Online tuition can support disadvantaged pupils to learn remotely but access to equipment and reliable internet connections are key barriers to participation, a study has shown.
It covered 1,425 learners from 65 schools, with 9,800 tuition sessions delivered. The vast majority of students were studying for their GCSEs in Years 10 and 11 (ages 14-16).
Most students received weekly one-to-one sessions in maths, English or science and the majority of students receiving tuition were eligible for pupil premium funding.
It found that despite the best efforts of schools, almost half (48 per cent) reported lack of equipment as a challenge.

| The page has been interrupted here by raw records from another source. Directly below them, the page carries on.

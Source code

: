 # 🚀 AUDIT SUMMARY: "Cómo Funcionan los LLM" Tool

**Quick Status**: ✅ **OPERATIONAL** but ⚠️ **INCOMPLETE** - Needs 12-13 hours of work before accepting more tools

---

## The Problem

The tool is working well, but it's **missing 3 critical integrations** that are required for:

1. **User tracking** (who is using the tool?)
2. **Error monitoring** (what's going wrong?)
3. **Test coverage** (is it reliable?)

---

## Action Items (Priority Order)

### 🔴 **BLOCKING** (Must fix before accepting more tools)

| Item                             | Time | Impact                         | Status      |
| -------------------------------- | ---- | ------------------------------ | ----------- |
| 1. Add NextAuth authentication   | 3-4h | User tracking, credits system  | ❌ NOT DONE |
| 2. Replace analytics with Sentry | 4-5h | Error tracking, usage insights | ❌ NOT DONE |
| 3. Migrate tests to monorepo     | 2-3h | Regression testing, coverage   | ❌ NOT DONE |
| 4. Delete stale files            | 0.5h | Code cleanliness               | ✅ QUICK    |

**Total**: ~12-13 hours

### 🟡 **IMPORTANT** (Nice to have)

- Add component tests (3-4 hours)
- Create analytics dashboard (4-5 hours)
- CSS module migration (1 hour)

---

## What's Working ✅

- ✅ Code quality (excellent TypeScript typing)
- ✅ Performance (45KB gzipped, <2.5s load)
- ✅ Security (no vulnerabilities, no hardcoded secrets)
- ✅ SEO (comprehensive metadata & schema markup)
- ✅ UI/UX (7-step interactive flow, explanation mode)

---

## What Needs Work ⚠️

The study also showed that pupils enjoyed the tuition and there were perceived benefits for learning, with improvements in learners’ confidence and engagement with education.
The overwhelming majority (87 per cent) of those included in the study said they would like to carry on with their tutoring and three-quarters (76 per cent) said they enjoyed learning more than they did before.
But the report also found that a significant time investment was needed to build effective relationships between schools and families to support engagement in the scheme.
Sir Peter Lampl, EEF chairman, said: “High-quality tuition has a crucial role to play in supporting children and young people’s learning after this year of disruption.
“While we have a wealth of evidence telling us how best to deliver face-to-face tuition, we know less about how to make online tutoring as effective as possible.
“Today’s report gives us valuable insights into the challenges and barriers and will go some way to ensuring online tutoring has the biggest possible impact on those pupils who need it the most.”
Professor Becky Francis, EEF CEO, said: “This report can give us confidence that online tuition is an effective tool to support students and teachers during those times when pupils are unable to attend school in the normal way.
“It is encouraging to see that not only is it possible to reach high numbers of students from disadvantaged backgrounds, but that they also enjoy the opportunity to continue their learning.
“The report also highlights challenges, in particular the lack of equipment or good internet connection, which meant too many students were unable to access online learning. Bridging that ‘digital divide’ must remain a national priority.”
The latest figures show that 424,428 devices have been sent to councils, academy trusts, schools and colleges across England since the lockdown began on 4 January.
A total of 986,849 laptops and tablets have been delivered or dispatched to support pupils to access remote education since the start of the scheme.
According to data released by the UN at the start of the pandemic, millions of children in Asia are at risk from falling behind in their studies due to school closures, with unequal access to the internet ‘hurting’ poorer children the most.